James Dyson stands to lose £111 million following Labour’s inheritance tax raid, according to calculations shared by Jo Maugham on X.
The Singapore-based billionaire claimed that last week’s Budget would be ‘the death of entrepreneurship’ as it targets ‘family firms’ and ‘farmers’ in yesterday’s Sunday Times.
But as Maugham from the Good Law Project has pointed out on x, the entrepreneur, whose family is worth £20 billion, forgot to mention that the changes would hike up the tax bill facing whoever inherits his own 36,000 acres of land.
Last week’s Budget brought about an end to the inheritance tax exemption for those passing on businesses and agricultural land.
There has been a raft of hysterical headlines since then about the impact of the changes on farmers.
But, as Dan Neidle, of Tax Policy Associates, argued in a thread on X: “The data shows that most of the cost of the tax increase will be borne by a few very large estates.”
Sir James Dyson, it turns out, is one of the ‘very large estates’ that would be most affected.
His article railed about the impact of the change on ‘family firms’. But Dyson Farming Limited, with its £5.2 million in profit last year, isn’t exactly a small family business.
The company accounts show that this ‘family firm’ owns half a billion pounds worth of land.
As Maugham points out: “20 per cent of that – the new rate of inheritance tax on farmland – is £111m.

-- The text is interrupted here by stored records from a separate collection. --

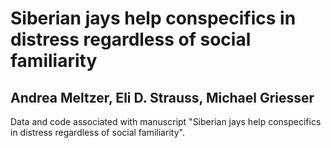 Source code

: # Siberian jays help conspecifics in distress regardless of social familiarity
## Andrea Meltzer, Eli D. Strauss, Michael Griesser
Data and code associated with manuscript "Siberian jays help conspecifics in distress regardless of social familiarity".
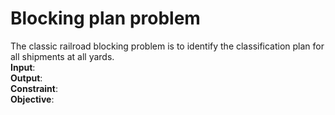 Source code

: # Blocking plan problem
The classic railroad blocking problem is to identify the classification plan for all shipments at all yards.<br>
**Input**:<br>
**Output**:<br>
**Constraint**:<br>
**Objective**:<br>
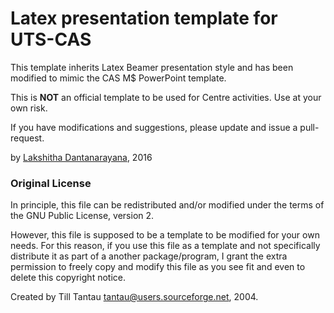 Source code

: # Latex presentation template for UTS-CAS

This template inherits Latex Beamer presentation style and has been modified to mimic the CAS M$ PowerPoint template.

 This is **NOT** an official template to be used for Centre activities.
 Use at your own risk.

If you have modifications and suggestions, please update and issue a pull-request.

by [Lakshitha Dantanarayana](https://github.com/lakid), 2016


### Original License

 In principle, this file can be redistributed and/or modified under
 the terms of the GNU Public License, version 2.

 However, this file is supposed to be a template to be modified
 for your own needs. For this reason, if you use this file as a
 template and not specifically distribute it as part of a another
 package/program, I grant the extra permission to freely copy and
 modify this file as you see fit and even to delete this copyright
 notice.

 Created by Till Tantau <tantau@users.sourceforge.net>, 2004. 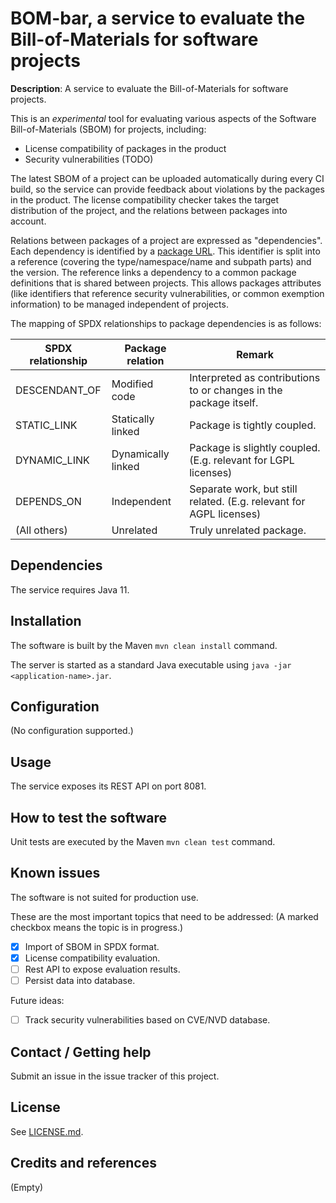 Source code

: # BOM-bar, a service to evaluate the Bill-of-Materials for software projects

**Description**:  A service to evaluate the Bill-of-Materials for software projects.

This is an _experimental_ tool for evaluating various aspects of the Software 
Bill-of-Materials (SBOM) for projects, including:

- License compatibility of packages in the product
- Security vulnerabilities (TODO)

The latest SBOM of a project can be uploaded automatically during every CI build, so
the service can provide feedback about violations by the packages in the product. The
license compatibility checker takes the target distribution of the project, and the 
relations between packages into account. 

Relations between packages of a project are expressed as "dependencies". Each dependency 
is identified by a [package URL](https://github.com/package-url/purl-spec). This 
identifier is split into a reference (covering the type/namespace/name and subpath parts) 
and the version. The reference links a dependency to a common package definitions that is
shared between projects. This allows packages attributes (like identifiers that 
reference security vulnerabilities, or common exemption information) to be managed 
independent of projects.

The mapping of SPDX relationships to package dependencies is as follows:

SPDX relationship | Package relation | Remark
------------------|------------------|--------
DESCENDANT_OF     | Modified code | Interpreted as contributions to or changes in the package itself.
STATIC_LINK       | Statically linked | Package is tightly coupled.
DYNAMIC_LINK      | Dynamically linked | Package is slightly coupled. (E.g. relevant for LGPL licenses)
DEPENDS_ON        | Independent | Separate work, but still related. (E.g. relevant for AGPL licenses)
(All others)      | Unrelated | Truly unrelated package.

## Dependencies

The service requires Java 11.

## Installation

The software is built by the Maven `mvn clean install` command.

The server is started as a standard Java executable using `java -jar <application-name>.jar`.

## Configuration

(No configuration supported.)

## Usage

The service exposes its REST API on port 8081.

## How to test the software

Unit tests are executed by the Maven `mvn clean test` command.

## Known issues
The software is not suited for production use.

These are the most important topics that need to be addressed:
(A marked checkbox means the topic is in progress.)

- [x] Import of SBOM in SPDX format.
- [x] License compatibility evaluation.
- [ ] Rest API to expose evaluation results.
- [ ] Persist data into database.

Future ideas:
- [ ] Track security vulnerabilities based on CVE/NVD database.

## Contact / Getting help

Submit an issue in the issue tracker of this project.

## License

See [LICENSE.md](LICENSE.md).

## Credits and references

(Empty)


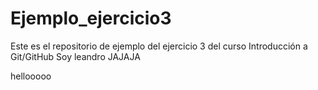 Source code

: # Ejemplo_ejercicio3
Este es el repositorio de ejemplo del ejercicio 3 del curso Introducción a Git/GitHub
Soy leandro JAJAJA


hellooooo
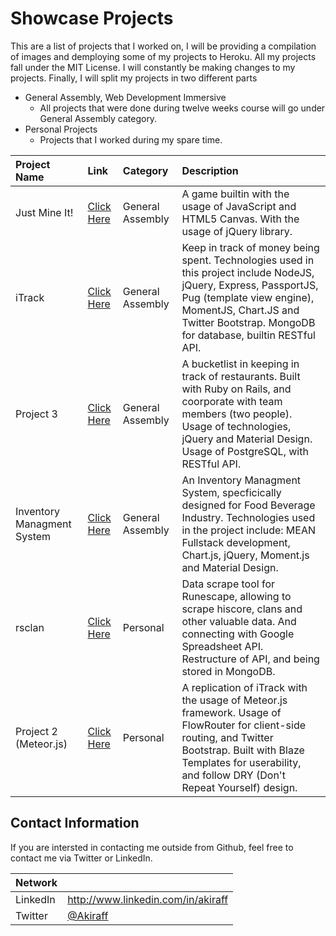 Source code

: # Showcase Projects

This are a list of projects that I worked on, I will be providing a compilation of images and demploying some of my projects to Heroku. All my projects fall under the MIT License. I will constantly be making changes to my projects. Finally, I will split my projects in two different parts

  - General Assembly, Web Development Immersive
    - All projects that were done during twelve weeks course will go under General Assembly category.
  - Personal Projects
    - Projects that I worked during my spare time.

Project Name | Link | Category | Description
:------------|:-----|:---------|:-----------
Just Mine It!    | [Click Here](https://github.com/Akiraff2015/i-love-programming) | General Assembly | A game builtin with the usage of JavaScript and HTML5 Canvas. With the usage of jQuery library.
iTrack    | [Click Here](https://github.com/Akiraff2015/Project-2) | General Assembly | Keep in track of money being spent. Technologies used in this project include NodeJS, jQuery, Express, PassportJS, Pug (template view engine), MomentJS, Chart.JS and Twitter Bootstrap. MongoDB for database, builtin RESTful API.
Project 3    | [Click Here](https://github.com/Akiraff2015/project3) | General Assembly | A bucketlist in keeping in track of restaurants. Built with Ruby on Rails, and coorporate with team members (two people). Usage of technologies, jQuery and Material Design. Usage of PostgreSQL, with RESTful API.
Inventory Managment System    | [Click Here](https://github.com/Akiraff2015/project4) | General Assembly | An Inventory Managment System, specficically designed for Food Beverage Industry. Technologies used in the project include: MEAN Fullstack development, Chart.js, jQuery, Moment.js and Material Design.
rsclan       | [Click Here](https://github.com/Akiraff2015/rsclan) | Personal | Data scrape tool for Runescape, allowing to scrape hiscore, clans and other valuable data. And connecting with Google Spreadsheet API. Restructure of API, and being stored in MongoDB.
Project 2 (Meteor.js) | [Click Here](https://github.com/Akiraff2015/Project-2-Meteor.js-) | Personal | A replication of iTrack with the usage of Meteor.js framework. Usage of FlowRouter for client-side routing, and Twitter Bootstrap. Built with Blaze Templates for userability, and follow DRY (Don't Repeat Yourself) design.

## Contact Information
If you are intersted in contacting me outside from Github, feel free to contact me via Twitter or LinkedIn.

Network |  |
:------------|:-----|
| LinkedIn | http://www.linkedin.com/in/akiraff
| Twitter  | [@Akiraff](http://www.twitter.com/akiraff)
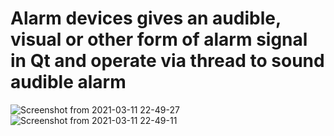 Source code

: 
# Alarm devices gives an audible, visual or other form of alarm signal in Qt and operate via thread to  sound audible alarm 

![Screenshot from 2021-03-11 22-49-27](https://user-images.githubusercontent.com/56449074/110889581-7139ad80-82bc-11eb-86fa-d9d9075b7e6d.png)
![Screenshot from 2021-03-11 22-49-11](https://user-images.githubusercontent.com/56449074/110889590-74349e00-82bc-11eb-9584-03d04f1609a1.png)


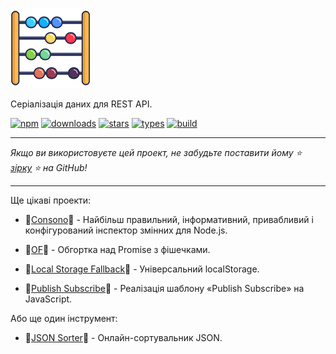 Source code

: ![Vicis](../_media/128.png?raw=true#center "Vicis")

Серіалізація даних для REST API.

[![npm](https://badgen.net/npm/v/vicis?&icon=npm&label=npm&color=DD3636)](https://www.npmjs.com/package/vicis)
[![downloads](https://badgen.net/npm/dt/vicis?&icon=terminal&label=downloads&color=009688)](https://github.com/r37r0m0d3l/vicis)
[![stars](https://badgen.net/github/stars/r37r0m0d3l/vicis?&icon=github&label=stars&color=ffcc33)](https://github.com/r37r0m0d3l/vicis)
[![types](https://badgen.net/npm/types/vicis?&icon=typescript&label=types&color=1E90FF)](https://github.com/r37r0m0d3l/vicis)
[![build](https://badgen.net/travis/r37r0m0d3l/vicis?&icon=travis&label=build)](https://github.com/r37r0m0d3l/vicis)

---

*Якщо ви використовуєте цей проект, не забудьте поставити йому ⭐
[зірку](https://github.com/r37r0m0d3l/vicis) ⭐ на GitHub!*

---

Ще цікаві проекти:

-   🔎[Consono](https://consono.js.org)🔎 -
Найбільш правильний, інформативний, привабливий і конфігурований інспектор змінних для Node.js.

-   🌠[OF](https://of.js.org)🌠 -
Обгортка над Promise з фішечками.

-   🔩[Local Storage Fallback](https://github.com/r37r0m0d3l/fallback-local-storage)🔩 -
Універсальний localStorage.

-   🔄[Publish Subscribe](https://publish-subscribe.js.org)🔄 -
Реалізація шаблону «Publish Subscribe» на JavaScript.

Або ще один інструмент:

-   🧾[JSON Sorter](https://r37r0m0d3l.github.io/json_sort)🧾 -
Онлайн-сортувальник JSON.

“No wonder he’s having a grump.’’
Journalists on x were quick to highlight that this was quite a significant thing to miss out, with Kevin Maguire of the Mirror posting: “Is he the multi-billionaire James Dyson who bought estates to become one of Britain’s biggest landowners?”
Members of the general public were none too pleased either.
One had some advice that might also apply to Jeremy Clarkson: “Whatever your feeling on the rights and wrongs of this change in [Inheritance Tax], Dyson should not be the poster boy for it.”
Perhaps the best words of wisdom for Britain’s fifth richest man, though, came from Professor Colin Talbot: “My advice to James Dyson? Suck it up.”